■ AIM OF THE TASK ■
Starting at the first line of the data below, write out each line exactly until you reach the line containing "1. Montar a razão => 2/(1/2 + 1/8)", and include that line too.

Plain-text document sources:
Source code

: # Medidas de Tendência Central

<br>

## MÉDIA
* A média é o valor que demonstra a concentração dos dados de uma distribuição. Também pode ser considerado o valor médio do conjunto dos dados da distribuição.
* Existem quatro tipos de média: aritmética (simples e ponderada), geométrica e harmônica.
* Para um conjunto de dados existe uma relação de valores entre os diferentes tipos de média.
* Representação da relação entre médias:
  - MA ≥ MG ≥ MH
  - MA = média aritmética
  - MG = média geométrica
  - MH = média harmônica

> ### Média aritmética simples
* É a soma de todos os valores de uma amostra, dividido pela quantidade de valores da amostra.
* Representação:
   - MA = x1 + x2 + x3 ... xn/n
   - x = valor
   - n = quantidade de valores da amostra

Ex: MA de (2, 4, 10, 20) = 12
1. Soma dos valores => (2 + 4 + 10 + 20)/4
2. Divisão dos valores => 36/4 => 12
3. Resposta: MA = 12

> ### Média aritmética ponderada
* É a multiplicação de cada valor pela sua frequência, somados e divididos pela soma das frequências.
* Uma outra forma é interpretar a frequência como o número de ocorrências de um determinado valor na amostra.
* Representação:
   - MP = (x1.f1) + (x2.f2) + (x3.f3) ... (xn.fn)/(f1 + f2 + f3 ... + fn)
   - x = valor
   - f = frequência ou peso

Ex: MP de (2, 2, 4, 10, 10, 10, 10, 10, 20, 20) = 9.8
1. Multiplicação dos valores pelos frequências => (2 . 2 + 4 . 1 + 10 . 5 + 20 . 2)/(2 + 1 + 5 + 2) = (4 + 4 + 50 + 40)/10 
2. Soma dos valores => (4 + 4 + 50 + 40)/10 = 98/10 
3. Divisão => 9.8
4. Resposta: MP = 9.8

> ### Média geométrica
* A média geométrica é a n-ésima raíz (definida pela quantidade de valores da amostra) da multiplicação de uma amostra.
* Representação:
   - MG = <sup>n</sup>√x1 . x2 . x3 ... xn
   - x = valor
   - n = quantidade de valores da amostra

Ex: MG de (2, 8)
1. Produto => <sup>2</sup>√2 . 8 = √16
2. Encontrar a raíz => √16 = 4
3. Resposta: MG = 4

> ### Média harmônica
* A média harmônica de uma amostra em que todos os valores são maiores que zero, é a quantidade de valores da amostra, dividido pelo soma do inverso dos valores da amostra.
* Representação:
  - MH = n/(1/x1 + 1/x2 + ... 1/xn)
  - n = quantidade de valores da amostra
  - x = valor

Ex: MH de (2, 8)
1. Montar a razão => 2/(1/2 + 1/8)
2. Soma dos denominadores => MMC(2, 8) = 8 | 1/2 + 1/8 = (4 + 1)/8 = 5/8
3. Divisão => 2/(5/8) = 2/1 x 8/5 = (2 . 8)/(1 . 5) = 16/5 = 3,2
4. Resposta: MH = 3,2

■ ANSWER SECTION ■
Source code

: # Medidas de Tendência Central

<br>

## MÉDIA
* A média é o valor que demonstra a concentração dos dados de uma distribuição. Também pode ser considerado o valor médio do conjunto dos dados da distribuição.
* Existem quatro tipos de média: aritmética (simples e ponderada), geométrica e harmônica.
* Para um conjunto de dados existe uma relação de valores entre os diferentes tipos de média.
* Representação da relação entre médias:
  - MA ≥ MG ≥ MH
  - MA = média aritmética
  - MG = média geométrica
  - MH = média harmônica

> ### Média aritmética simples
* É a soma de todos os valores de uma amostra, dividido pela quantidade de valores da amostra.
* Representação:
   - MA = x1 + x2 + x3 ... xn/n
   - x = valor
   - n = quantidade de valores da amostra

Ex: MA de (2, 4, 10, 20) = 12
1. Soma dos valores => (2 + 4 + 10 + 20)/4
2. Divisão dos valores => 36/4 => 12
3. Resposta: MA = 12

> ### Média aritmética ponderada
* É a multiplicação de cada valor pela sua frequência, somados e divididos pela soma das frequências.
* Uma outra forma é interpretar a frequência como o número de ocorrências de um determinado valor na amostra.
* Representação:
   - MP = (x1.f1) + (x2.f2) + (x3.f3) ... (xn.fn)/(f1 + f2 + f3 ... + fn)
   - x = valor
   - f = frequência ou peso

Ex: MP de (2, 2, 4, 10, 10, 10, 10, 10, 20, 20) = 9.8
1. Multiplicação dos valores pelos frequências => (2 . 2 + 4 . 1 + 10 . 5 + 20 . 2)/(2 + 1 + 5 + 2) = (4 + 4 + 50 + 40)/10 
2. Soma dos valores => (4 + 4 + 50 + 40)/10 = 98/10 
3. Divisão => 9.8
4. Resposta: MP = 9.8

> ### Média geométrica
* A média geométrica é a n-ésima raíz (definida pela quantidade de valores da amostra) da multiplicação de uma amostra.
* Representação:
   - MG = <sup>n</sup>√x1 . x2 . x3 ... xn
   - x = valor
   - n = quantidade de valores da amostra

Ex: MG de (2, 8)
1. Produto => <sup>2</sup>√2 . 8 = √16
2. Encontrar a raíz => √16 = 4
3. Resposta: MG = 4

> ### Média harmônica
* A média harmônica de uma amostra em que todos os valores são maiores que zero, é a quantidade de valores da amostra, dividido pelo soma do inverso dos valores da amostra.
* Representação:
  - MH = n/(1/x1 + 1/x2 + ... 1/xn)
  - n = quantidade de valores da amostra
  - x = valor

Ex: MH de (2, 8)
1. Montar a razão => 2/(1/2 + 1/8)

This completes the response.